*WHAT IS BEING ASKED*: Write out, from the entries below, exactly the lines that run between the lines holding "then **Create New**.</span></span>" and "SchoolContext DB context</span></span>", inclusive, and stop there.

Dataset excerpts
>>>
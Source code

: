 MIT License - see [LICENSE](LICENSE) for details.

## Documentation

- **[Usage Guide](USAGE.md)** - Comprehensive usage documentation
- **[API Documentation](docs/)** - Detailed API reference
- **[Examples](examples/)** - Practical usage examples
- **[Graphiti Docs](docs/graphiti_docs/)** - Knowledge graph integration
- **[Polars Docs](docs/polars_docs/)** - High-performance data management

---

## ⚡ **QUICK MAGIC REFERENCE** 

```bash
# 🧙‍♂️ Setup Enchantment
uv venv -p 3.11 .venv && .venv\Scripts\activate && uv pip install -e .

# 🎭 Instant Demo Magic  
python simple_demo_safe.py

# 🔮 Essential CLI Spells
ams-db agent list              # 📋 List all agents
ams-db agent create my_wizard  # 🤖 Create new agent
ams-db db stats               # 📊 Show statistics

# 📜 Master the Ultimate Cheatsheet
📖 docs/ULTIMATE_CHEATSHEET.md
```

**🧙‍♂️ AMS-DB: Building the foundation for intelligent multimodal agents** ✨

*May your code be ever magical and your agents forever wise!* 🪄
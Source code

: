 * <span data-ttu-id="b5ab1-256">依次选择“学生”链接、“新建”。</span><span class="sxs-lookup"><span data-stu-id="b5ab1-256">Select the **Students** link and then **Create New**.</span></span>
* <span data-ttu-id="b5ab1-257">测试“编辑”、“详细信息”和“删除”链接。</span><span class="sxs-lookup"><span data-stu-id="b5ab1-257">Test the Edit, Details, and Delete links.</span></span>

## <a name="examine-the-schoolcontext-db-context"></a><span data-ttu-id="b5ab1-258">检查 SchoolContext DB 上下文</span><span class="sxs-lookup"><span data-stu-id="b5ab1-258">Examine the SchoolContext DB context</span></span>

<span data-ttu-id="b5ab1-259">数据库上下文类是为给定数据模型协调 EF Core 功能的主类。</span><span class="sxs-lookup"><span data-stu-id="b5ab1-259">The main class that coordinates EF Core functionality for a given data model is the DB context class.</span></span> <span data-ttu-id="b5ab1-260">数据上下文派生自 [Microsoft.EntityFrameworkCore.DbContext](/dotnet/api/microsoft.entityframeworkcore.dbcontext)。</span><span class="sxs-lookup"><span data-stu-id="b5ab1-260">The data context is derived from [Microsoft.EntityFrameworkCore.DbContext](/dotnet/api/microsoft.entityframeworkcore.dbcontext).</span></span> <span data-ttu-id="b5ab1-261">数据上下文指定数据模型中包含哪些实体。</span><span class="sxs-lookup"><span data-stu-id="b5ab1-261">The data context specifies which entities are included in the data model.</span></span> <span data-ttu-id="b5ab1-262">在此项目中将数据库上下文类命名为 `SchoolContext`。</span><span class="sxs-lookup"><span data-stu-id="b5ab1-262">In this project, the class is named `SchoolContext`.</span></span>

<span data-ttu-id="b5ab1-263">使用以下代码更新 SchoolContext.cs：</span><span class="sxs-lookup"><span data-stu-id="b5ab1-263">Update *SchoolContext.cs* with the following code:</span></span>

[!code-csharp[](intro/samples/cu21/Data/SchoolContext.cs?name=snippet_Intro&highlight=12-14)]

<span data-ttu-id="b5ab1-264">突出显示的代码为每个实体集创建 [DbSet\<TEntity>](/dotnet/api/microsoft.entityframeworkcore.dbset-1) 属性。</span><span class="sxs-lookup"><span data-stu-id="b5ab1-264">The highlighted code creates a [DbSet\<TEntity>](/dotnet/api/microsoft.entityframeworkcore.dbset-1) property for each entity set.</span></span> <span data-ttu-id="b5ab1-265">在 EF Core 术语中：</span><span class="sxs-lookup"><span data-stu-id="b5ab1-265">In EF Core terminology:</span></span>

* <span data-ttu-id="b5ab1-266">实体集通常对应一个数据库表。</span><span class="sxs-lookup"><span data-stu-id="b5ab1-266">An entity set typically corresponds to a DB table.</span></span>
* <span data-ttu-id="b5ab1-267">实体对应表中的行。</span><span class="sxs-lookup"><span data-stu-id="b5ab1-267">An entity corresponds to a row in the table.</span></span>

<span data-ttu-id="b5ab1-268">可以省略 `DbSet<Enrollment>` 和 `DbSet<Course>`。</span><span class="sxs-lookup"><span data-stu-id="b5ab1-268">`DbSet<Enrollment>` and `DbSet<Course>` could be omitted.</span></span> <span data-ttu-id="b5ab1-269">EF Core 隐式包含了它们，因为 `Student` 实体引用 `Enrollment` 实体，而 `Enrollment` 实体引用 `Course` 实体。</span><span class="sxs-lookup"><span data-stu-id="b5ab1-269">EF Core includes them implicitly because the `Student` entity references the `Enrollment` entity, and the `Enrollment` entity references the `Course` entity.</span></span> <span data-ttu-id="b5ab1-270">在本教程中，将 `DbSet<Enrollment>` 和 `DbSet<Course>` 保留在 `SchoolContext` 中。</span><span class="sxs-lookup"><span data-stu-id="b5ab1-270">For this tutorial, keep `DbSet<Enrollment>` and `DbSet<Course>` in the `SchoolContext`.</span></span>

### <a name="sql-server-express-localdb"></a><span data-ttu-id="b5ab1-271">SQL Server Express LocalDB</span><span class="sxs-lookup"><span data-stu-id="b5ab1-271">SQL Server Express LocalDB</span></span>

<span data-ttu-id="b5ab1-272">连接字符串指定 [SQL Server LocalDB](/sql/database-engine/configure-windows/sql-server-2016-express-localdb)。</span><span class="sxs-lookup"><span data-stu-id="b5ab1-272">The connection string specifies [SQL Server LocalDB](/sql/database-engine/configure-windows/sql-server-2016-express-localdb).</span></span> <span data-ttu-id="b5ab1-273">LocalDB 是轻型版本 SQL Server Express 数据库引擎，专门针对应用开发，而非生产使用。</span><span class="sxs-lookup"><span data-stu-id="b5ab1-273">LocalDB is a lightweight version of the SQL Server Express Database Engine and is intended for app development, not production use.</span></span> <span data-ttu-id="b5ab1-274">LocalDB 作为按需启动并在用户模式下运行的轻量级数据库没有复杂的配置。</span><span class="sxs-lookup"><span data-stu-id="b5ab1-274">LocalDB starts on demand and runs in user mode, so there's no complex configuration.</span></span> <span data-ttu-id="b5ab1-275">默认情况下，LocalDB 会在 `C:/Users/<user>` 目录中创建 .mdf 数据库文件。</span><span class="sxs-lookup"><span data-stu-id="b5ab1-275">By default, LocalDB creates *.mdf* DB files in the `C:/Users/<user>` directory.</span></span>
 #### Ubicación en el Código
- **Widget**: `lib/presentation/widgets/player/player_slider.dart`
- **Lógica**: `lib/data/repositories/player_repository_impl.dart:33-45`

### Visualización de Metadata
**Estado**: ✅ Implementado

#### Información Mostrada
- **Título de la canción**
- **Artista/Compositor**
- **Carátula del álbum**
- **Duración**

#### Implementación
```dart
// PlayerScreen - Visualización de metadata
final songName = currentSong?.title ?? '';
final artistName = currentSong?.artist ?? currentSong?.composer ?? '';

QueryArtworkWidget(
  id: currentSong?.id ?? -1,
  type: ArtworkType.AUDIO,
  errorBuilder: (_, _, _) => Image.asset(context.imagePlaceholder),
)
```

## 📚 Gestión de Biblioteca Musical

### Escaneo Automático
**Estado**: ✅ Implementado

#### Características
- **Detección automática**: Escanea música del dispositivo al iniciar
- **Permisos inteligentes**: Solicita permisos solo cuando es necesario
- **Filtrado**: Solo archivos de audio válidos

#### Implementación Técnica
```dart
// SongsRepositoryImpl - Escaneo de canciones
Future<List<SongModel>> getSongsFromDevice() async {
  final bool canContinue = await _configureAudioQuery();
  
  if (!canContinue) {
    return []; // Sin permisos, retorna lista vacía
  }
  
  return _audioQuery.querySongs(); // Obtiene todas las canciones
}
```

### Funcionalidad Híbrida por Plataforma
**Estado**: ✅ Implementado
<<<
*SOLUTION FOR THIS EXERCISE*:
: * <span data-ttu-id="b5ab1-256">依次选择“学生”链接、“新建”。</span><span class="sxs-lookup"><span data-stu-id="b5ab1-256">Select the **Students** link and then **Create New**.</span></span>
* <span data-ttu-id="b5ab1-257">测试“编辑”、“详细信息”和“删除”链接。</span><span class="sxs-lookup"><span data-stu-id="b5ab1-257">Test the Edit, Details, and Delete links.</span></span>

## <a name="examine-the-schoolcontext-db-context"></a><span data-ttu-id="b5ab1-258">检查 SchoolContext DB 上下文</span><span class="sxs-lookup"><span data-stu-id="b5ab1-258">Examine the SchoolContext DB context</span></span>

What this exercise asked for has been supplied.